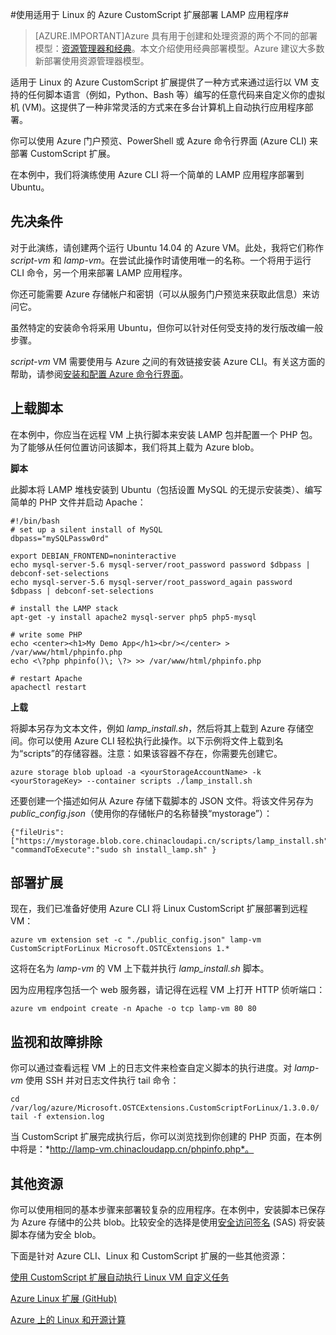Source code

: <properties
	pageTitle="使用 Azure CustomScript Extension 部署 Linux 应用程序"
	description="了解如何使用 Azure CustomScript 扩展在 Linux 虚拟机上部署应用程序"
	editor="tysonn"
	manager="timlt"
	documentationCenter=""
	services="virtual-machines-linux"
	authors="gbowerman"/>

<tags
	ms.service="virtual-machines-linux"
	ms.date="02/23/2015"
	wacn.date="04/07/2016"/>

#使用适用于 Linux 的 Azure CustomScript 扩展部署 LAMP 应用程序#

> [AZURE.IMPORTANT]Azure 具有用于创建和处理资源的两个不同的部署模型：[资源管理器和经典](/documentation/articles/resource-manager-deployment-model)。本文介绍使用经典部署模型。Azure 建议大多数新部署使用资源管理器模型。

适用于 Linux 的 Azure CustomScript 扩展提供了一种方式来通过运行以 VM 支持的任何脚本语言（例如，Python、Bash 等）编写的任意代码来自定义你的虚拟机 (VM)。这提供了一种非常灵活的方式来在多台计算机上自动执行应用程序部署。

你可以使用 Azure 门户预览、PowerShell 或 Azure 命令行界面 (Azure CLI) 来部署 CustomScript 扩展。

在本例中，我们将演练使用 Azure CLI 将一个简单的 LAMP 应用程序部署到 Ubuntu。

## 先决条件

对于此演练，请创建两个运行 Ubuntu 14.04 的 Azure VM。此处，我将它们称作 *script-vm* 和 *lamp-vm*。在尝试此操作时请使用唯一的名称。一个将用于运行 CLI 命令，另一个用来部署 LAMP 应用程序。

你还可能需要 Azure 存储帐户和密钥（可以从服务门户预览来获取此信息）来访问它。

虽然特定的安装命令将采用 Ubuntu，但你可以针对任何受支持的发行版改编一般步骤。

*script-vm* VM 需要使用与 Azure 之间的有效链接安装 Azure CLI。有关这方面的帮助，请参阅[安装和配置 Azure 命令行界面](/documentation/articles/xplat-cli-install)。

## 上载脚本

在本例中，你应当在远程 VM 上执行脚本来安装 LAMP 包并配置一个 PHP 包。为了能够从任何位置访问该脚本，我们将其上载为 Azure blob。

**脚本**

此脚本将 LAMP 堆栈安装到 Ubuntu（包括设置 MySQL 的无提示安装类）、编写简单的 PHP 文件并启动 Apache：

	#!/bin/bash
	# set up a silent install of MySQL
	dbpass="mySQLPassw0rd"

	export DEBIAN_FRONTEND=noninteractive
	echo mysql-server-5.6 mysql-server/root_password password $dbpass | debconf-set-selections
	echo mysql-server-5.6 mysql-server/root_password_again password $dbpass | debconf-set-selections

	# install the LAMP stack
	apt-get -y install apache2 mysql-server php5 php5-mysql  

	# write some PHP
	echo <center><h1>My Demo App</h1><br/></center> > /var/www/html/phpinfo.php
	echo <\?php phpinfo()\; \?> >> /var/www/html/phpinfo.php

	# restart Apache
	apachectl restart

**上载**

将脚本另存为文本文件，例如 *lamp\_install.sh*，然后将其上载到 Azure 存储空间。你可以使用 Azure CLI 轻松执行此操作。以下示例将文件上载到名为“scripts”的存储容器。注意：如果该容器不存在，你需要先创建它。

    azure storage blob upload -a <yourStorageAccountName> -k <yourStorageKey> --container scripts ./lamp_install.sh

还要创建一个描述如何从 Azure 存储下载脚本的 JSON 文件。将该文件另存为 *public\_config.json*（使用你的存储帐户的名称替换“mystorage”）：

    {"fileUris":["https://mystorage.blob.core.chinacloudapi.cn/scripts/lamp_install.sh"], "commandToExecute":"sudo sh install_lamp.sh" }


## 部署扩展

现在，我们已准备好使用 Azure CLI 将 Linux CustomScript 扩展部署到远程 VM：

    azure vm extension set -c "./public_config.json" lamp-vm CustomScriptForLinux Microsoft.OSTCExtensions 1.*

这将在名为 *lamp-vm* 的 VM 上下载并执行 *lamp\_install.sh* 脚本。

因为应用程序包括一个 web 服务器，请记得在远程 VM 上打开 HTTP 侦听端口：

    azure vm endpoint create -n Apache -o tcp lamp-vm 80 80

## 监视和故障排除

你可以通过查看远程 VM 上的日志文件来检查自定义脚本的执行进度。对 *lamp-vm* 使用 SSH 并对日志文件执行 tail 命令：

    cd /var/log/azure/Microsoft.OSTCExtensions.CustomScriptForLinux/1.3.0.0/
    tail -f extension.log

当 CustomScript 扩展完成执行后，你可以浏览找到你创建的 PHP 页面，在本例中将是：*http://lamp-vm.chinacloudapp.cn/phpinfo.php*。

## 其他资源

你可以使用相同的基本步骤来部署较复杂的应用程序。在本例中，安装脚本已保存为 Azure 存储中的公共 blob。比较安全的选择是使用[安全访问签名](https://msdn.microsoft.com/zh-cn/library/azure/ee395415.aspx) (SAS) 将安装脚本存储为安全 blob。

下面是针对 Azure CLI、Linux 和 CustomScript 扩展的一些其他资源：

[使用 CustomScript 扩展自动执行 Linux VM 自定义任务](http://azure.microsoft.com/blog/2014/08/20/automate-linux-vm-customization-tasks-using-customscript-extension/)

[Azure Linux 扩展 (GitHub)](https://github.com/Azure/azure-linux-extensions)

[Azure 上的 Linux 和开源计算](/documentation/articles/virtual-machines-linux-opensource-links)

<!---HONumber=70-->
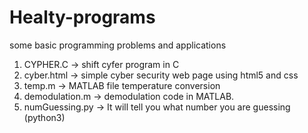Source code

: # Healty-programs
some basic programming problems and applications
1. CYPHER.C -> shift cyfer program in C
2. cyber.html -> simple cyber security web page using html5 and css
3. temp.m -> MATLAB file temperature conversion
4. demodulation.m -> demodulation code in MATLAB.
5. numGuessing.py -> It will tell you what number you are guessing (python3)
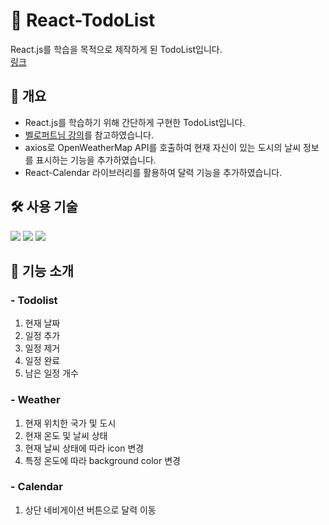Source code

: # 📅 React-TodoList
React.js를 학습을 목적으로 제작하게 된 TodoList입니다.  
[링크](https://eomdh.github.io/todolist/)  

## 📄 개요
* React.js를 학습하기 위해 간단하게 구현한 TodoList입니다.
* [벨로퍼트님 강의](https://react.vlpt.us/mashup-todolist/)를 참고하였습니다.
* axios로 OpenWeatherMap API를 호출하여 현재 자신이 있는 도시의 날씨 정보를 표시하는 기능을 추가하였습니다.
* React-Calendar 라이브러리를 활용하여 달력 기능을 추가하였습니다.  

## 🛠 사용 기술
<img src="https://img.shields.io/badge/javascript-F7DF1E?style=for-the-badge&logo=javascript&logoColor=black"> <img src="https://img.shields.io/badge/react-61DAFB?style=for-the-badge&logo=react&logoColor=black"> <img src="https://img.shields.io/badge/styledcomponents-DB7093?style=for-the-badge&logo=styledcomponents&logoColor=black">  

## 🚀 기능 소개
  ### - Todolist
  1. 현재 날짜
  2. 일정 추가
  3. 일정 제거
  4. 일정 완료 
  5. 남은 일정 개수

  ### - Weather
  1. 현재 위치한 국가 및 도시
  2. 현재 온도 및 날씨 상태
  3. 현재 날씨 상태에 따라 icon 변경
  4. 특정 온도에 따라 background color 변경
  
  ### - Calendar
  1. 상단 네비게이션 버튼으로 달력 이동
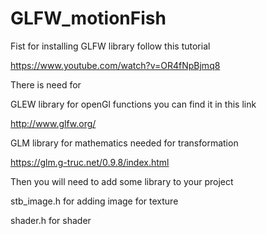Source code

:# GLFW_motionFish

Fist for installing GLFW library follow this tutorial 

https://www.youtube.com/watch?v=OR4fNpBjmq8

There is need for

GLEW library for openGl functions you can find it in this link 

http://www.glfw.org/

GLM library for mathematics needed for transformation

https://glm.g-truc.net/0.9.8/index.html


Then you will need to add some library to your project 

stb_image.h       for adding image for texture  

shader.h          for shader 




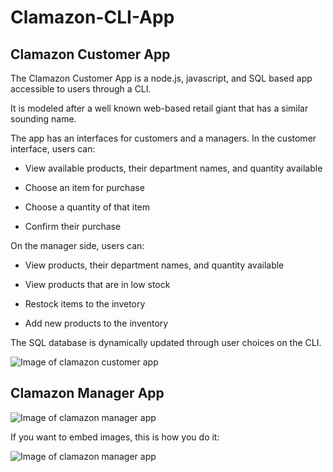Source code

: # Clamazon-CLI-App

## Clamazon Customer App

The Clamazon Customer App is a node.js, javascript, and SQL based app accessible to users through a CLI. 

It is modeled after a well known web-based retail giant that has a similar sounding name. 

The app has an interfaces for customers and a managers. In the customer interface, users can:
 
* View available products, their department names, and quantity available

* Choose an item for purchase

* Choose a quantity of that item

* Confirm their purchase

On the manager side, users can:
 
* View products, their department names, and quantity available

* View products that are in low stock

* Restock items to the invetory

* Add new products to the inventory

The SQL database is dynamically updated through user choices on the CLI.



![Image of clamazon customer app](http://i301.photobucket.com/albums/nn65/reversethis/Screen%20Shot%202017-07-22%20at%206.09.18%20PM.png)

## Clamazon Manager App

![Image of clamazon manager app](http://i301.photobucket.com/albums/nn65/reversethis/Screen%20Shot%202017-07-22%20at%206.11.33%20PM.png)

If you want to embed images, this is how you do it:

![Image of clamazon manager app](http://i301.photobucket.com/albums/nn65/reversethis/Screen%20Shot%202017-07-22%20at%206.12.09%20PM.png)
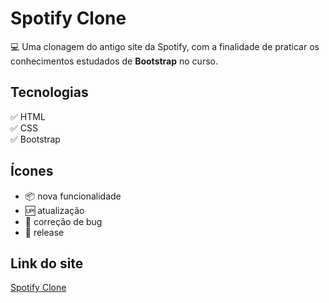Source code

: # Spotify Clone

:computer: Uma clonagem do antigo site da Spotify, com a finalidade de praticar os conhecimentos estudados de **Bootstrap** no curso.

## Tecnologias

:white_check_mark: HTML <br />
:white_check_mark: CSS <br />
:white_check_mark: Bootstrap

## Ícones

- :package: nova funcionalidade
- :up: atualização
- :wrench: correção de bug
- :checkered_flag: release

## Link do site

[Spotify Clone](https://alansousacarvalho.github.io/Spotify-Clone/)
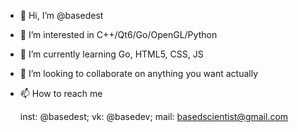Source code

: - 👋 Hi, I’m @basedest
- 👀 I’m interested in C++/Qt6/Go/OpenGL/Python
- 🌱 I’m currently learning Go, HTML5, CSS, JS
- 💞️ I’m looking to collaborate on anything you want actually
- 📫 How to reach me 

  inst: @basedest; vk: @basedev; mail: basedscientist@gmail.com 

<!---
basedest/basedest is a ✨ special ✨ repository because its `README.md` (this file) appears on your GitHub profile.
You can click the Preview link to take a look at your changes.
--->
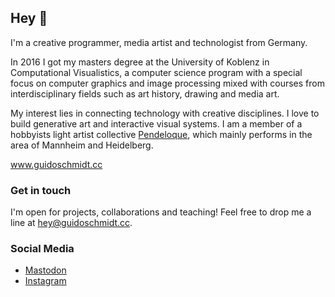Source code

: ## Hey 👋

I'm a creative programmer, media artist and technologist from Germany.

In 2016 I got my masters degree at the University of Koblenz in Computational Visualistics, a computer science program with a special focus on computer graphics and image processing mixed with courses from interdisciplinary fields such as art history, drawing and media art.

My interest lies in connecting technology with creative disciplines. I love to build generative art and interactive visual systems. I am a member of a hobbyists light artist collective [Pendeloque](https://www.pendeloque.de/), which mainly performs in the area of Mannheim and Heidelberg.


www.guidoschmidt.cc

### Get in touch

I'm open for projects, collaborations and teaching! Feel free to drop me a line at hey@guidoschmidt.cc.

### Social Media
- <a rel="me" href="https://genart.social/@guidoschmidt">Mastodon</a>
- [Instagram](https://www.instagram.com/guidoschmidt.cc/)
-*-*-
If a line in the data holds the string "命令行界面", copy that line.

Solution to this exercise -
你可以使用 Azure 门户预览、PowerShell 或 Azure 命令行界面 (Azure CLI) 来部署 CustomScript 扩展。
*script-vm* VM 需要使用与 Azure 之间的有效链接安装 Azure CLI。有关这方面的帮助，请参阅[安装和配置 Azure 命令行界面](/documentation/articles/xplat-cli-install)。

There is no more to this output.